Exhibit 3.1
CERTIFICATE OF DESIGNATIONS, PREFERENCES
AND RIGHTS OF SERIES A-1 CONTINGENT CONVERTIBLE
PREFERRED STOCK
of
GREENHILL & CO., INC.
Pursuant to Section 151 of the General Corporation Law
of the State of Delaware
The undersigned, Ulrika Ekman, General Counsel and Secretary of Greenhill & Co., Inc., a Delaware corporation (the “Corporation”), hereby certifies that, pursuant to the authority expressly vested in the Board of Directors of the Corporation by its Amended and Restated Certificate of Incorporation (the “Certificate of Incorporation) and its Amended and Restated Bylaws (the “Bylaws”), and in accordance with the provisions of Sections 103, 141 and 151 of the General Corporation Law of the State of Delaware, the Board of Directors of the Corporation (the “Board of Directors”) has duly adopted resolutions (a) authorizing the issuance of a series of contingent, convertible preferred stock and (b) establishing a committee of the Board of Directors (the “Committee”) to act on behalf of the Board of Directors in establishing the powers, designations, preferences and rights and the qualifications, limitations and restrictions of such series of preferred stock. The undersigned further certifies that, pursuant to the authority vested in it by the Board of Directors, the Committee has duly adopted the following resolutions:
RESOLVED, that, pursuant to Article Fourth of the Certificate of Incorporation (which authorizes 10,000,000 shares of preferred stock, par value $0.01 per share of the Corporation (the “Preferred Stock”), of which no shares of Preferred Stock are currently issued and outstanding), the Board of Directors hereby fixes the powers, designations, preferences and relative, participating, optional and other special rights, and the qualifications, limitations and restrictions, of a series of contingent, convertible Preferred Stock.
RESOLVED, that each share of such series of convertible Preferred Stock shall rank equally in all respects and shall be subject to the following provisions:
1. Number and Designation. 660,000 shares of the Preferred Stock shall be designated as Series A-1 Contingent Convertible Preferred Stock (the “Series A-1 Preferred Stock”).
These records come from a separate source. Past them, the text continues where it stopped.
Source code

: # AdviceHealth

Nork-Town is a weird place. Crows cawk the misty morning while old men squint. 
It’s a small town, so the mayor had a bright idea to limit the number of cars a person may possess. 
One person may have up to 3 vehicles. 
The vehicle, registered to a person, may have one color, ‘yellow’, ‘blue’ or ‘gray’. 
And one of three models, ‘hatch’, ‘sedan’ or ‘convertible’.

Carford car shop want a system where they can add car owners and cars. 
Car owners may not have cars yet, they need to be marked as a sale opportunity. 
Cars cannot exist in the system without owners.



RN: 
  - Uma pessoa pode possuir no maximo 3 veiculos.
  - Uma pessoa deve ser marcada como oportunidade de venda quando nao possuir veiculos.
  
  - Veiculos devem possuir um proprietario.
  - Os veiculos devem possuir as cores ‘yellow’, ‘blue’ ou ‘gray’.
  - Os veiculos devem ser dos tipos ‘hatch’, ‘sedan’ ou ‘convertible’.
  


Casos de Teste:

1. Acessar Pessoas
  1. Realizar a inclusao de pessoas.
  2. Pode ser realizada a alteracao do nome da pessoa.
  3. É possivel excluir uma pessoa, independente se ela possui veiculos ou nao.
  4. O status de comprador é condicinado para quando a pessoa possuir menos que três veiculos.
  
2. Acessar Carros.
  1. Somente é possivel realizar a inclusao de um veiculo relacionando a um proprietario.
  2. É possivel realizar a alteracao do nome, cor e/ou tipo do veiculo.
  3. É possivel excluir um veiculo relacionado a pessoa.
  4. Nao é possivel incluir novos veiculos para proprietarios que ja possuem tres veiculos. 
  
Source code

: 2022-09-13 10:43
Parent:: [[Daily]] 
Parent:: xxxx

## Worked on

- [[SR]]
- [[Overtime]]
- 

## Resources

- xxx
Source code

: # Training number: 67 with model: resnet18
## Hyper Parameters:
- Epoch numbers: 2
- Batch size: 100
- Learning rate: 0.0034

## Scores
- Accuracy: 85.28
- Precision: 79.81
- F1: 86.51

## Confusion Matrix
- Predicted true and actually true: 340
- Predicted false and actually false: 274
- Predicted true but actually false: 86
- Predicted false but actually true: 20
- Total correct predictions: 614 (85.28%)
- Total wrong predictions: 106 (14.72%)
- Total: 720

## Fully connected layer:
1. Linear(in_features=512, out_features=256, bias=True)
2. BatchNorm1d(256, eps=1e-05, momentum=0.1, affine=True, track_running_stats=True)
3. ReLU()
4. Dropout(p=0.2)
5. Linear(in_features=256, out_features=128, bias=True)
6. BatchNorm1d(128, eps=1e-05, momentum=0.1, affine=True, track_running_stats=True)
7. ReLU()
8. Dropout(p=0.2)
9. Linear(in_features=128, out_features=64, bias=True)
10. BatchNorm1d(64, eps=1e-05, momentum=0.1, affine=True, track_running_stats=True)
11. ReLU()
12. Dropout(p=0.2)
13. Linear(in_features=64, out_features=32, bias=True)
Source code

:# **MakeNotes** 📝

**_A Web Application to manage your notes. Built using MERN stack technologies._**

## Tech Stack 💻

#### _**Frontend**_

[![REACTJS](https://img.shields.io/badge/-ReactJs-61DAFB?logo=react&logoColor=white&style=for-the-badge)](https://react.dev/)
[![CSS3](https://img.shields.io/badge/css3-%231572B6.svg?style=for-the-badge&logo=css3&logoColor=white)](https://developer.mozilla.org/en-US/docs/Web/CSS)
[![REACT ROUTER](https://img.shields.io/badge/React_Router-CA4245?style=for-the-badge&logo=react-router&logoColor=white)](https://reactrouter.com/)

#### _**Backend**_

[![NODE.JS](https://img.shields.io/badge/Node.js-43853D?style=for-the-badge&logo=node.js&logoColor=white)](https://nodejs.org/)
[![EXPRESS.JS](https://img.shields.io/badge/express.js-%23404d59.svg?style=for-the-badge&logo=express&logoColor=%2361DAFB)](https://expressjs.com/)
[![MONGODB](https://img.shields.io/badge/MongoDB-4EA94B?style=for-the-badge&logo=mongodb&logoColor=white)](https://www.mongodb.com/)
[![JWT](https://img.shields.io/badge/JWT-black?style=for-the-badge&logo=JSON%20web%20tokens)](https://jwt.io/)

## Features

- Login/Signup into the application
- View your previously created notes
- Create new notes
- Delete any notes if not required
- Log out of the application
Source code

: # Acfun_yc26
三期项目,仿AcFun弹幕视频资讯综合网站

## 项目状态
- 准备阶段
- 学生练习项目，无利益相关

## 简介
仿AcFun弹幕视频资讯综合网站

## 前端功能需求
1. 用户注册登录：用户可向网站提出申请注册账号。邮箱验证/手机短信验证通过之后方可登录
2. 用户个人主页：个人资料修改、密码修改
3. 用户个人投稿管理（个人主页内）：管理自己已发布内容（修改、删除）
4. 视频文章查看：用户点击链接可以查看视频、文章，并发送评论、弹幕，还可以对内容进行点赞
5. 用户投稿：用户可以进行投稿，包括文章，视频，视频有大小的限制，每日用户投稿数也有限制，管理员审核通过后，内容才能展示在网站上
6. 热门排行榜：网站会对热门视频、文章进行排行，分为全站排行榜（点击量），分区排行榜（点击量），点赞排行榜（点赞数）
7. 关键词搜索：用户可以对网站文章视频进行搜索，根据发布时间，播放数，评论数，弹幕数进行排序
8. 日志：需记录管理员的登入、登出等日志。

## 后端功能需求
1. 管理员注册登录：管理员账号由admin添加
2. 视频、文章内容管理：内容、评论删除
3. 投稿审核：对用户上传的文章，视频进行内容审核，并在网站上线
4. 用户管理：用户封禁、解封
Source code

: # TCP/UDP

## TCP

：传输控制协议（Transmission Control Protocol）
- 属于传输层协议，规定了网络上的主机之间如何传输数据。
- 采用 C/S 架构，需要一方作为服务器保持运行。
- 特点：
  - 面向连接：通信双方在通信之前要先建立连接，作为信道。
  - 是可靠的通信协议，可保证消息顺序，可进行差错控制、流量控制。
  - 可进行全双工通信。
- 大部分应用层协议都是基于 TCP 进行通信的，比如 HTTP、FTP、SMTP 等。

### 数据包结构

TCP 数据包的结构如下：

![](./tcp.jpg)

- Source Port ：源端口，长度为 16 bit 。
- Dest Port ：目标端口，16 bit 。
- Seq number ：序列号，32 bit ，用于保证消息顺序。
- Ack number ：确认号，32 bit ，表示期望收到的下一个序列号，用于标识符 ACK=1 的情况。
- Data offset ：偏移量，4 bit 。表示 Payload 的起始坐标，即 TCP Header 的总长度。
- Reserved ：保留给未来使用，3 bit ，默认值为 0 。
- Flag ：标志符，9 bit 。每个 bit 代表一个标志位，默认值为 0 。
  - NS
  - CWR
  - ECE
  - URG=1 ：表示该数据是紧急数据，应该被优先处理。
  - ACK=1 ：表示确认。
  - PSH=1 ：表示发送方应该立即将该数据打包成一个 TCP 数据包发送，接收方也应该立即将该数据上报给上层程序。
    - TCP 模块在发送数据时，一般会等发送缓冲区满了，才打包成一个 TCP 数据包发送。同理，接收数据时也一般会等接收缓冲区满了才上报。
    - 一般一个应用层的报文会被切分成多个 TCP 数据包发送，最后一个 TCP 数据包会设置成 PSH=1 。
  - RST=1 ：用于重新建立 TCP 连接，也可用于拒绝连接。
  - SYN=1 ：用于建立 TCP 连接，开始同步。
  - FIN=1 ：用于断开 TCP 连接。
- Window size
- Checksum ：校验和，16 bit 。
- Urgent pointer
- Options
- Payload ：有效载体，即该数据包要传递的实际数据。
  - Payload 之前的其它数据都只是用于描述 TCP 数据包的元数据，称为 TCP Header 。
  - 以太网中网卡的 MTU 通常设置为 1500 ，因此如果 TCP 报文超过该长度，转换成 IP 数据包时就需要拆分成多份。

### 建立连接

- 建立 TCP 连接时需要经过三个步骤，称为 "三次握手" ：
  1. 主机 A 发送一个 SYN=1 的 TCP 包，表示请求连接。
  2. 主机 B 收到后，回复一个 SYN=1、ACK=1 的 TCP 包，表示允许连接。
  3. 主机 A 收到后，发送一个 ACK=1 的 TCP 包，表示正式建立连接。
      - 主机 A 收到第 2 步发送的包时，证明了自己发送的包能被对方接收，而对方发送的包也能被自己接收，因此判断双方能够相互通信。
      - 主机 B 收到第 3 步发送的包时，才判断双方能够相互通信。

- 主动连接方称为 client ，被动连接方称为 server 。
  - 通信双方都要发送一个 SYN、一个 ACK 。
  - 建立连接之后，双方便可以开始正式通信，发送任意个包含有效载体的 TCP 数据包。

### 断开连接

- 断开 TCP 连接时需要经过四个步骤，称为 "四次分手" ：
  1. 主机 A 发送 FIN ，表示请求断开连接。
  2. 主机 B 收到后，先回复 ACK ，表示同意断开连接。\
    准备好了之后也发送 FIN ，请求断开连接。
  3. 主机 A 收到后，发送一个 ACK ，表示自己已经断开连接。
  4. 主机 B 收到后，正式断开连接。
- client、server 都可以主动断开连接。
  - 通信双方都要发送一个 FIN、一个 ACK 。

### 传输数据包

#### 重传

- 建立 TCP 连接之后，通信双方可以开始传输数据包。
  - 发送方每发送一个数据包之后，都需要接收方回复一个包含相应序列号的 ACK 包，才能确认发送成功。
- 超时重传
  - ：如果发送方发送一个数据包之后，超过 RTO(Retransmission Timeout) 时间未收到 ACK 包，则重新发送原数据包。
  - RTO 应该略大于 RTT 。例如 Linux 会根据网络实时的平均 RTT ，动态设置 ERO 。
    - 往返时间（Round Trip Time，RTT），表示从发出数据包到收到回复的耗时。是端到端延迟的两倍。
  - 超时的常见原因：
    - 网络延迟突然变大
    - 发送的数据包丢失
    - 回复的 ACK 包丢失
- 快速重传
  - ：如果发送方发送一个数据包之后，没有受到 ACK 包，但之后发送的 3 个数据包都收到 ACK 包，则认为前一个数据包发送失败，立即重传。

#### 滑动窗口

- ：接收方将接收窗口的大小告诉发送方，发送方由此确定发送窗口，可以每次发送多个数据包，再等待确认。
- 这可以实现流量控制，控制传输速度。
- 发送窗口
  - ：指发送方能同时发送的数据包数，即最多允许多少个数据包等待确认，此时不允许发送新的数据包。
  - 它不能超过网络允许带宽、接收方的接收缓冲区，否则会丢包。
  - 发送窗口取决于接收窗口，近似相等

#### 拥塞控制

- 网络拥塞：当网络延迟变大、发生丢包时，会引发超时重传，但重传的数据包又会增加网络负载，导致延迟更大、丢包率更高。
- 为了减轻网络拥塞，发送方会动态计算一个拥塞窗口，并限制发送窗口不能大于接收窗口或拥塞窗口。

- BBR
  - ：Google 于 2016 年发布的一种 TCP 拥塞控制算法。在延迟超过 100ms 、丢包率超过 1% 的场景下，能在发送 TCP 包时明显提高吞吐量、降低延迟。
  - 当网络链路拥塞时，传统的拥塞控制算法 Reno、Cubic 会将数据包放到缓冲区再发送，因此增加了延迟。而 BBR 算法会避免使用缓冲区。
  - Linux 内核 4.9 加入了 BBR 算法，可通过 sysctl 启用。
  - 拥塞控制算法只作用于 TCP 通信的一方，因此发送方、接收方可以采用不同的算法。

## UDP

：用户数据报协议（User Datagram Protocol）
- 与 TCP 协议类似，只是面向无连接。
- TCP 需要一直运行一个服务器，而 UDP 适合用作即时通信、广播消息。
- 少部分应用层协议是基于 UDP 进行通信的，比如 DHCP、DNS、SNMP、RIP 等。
2. Rank. The Series A-1 Preferred Stock shall, with respect to rights upon liquidation, dissolution and winding-up of the Corporation, (i) rank senior to the Corporation’s common stock, par value $0.01 per share (the “Common Stock”) and all other classes or series of equity securities of the Corporation established after the initial issue date of the Series A-1 Preferred Stock, except for
any such other classes or series of equity securities the terms of which expressly provide that it ranks senior to or on a parity with the Series A-1 Preferred Stock with respect to rights upon liquidation, dissolution or winding-up of the Corporation (such securities, “Junior Securities”), (ii) rank on a parity with the Series A-2 Contingent Convertible Preferred Stock and each other class or series of equity securities of the Corporation established after the initial issue date of the Series A-1 Preferred Stock the terms of which expressly provide that it ranks on a parity with the Series A-1 Preferred Stock with respect to rights upon liquidation, dissolution or winding-up of the Corporation (such securities, “Parity Securities”) and (iii) rank junior to each class or series of equity securities of the Corporation established after the initial issue date of the Series A-1 Preferred Stock the terms of which expressly provide that it ranks senior to the Series A-1 Preferred Stock with respect to rights upon liquidation, dissolution or winding-up of the Corporation (such securities, “Senior Securities”).
3. Dividends. No dividends, whether in cash, property or in stock, shall be payable on the Series A-1 Preferred Stock.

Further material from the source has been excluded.